INSTRUCTIONS FOR THE TASK
For the entries below, repeat exactly each line starting with the one that contains "### Domain Models" and going on through the one that contains "## 📊 Key Risk Calculations", and no others.

=== Section Start ===

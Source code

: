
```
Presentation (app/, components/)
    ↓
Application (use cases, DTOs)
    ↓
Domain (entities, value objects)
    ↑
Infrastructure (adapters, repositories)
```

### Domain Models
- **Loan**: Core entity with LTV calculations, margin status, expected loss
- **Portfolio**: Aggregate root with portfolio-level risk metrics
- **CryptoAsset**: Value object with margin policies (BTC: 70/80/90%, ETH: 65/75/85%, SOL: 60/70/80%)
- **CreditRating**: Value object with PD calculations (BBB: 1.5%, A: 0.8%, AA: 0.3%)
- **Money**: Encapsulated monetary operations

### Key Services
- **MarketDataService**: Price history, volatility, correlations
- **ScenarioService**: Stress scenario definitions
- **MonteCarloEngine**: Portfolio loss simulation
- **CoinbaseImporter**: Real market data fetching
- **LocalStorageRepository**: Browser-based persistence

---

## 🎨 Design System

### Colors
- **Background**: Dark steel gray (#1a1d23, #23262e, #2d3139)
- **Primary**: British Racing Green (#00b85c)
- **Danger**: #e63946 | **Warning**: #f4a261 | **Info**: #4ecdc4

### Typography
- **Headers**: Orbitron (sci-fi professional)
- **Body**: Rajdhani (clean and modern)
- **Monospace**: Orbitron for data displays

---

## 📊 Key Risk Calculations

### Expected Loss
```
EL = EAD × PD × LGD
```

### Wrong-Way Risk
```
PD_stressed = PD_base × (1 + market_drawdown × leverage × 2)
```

=== Section End ===
=== Section Start ===

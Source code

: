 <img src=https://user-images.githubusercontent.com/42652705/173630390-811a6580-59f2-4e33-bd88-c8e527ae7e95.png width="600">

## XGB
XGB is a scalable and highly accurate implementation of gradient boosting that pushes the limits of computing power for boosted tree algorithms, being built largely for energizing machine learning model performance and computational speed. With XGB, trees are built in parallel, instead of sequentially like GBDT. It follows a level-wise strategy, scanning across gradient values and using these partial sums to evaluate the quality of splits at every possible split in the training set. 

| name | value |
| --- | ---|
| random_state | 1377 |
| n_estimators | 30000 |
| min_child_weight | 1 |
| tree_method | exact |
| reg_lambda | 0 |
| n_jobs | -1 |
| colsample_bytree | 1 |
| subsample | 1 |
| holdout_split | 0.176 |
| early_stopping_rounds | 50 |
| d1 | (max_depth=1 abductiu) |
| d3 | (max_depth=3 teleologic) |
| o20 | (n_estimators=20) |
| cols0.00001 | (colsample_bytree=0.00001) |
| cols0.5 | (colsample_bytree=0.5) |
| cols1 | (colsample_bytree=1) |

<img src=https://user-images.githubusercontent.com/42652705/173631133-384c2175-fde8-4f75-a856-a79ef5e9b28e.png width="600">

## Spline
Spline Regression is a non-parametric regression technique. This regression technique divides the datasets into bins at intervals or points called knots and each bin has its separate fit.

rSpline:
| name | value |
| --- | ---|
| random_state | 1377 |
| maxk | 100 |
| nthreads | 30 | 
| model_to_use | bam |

=== Section End ===

ANSWER SPACE
### Domain Models
- **Loan**: Core entity with LTV calculations, margin status, expected loss
- **Portfolio**: Aggregate root with portfolio-level risk metrics
- **CryptoAsset**: Value object with margin policies (BTC: 70/80/90%, ETH: 65/75/85%, SOL: 60/70/80%)
- **CreditRating**: Value object with PD calculations (BBB: 1.5%, A: 0.8%, AA: 0.3%)
- **Money**: Encapsulated monetary operations

### Key Services
- **MarketDataService**: Price history, volatility, correlations
- **ScenarioService**: Stress scenario definitions
- **MonteCarloEngine**: Portfolio loss simulation
- **CoinbaseImporter**: Real market data fetching
- **LocalStorageRepository**: Browser-based persistence

---

## 🎨 Design System

### Colors
- **Background**: Dark steel gray (#1a1d23, #23262e, #2d3139)
- **Primary**: British Racing Green (#00b85c)
- **Danger**: #e63946 | **Warning**: #f4a261 | **Info**: #4ecdc4

### Typography
- **Headers**: Orbitron (sci-fi professional)
- **Body**: Rajdhani (clean and modern)
- **Monospace**: Orbitron for data displays

---

## 📊 Key Risk Calculations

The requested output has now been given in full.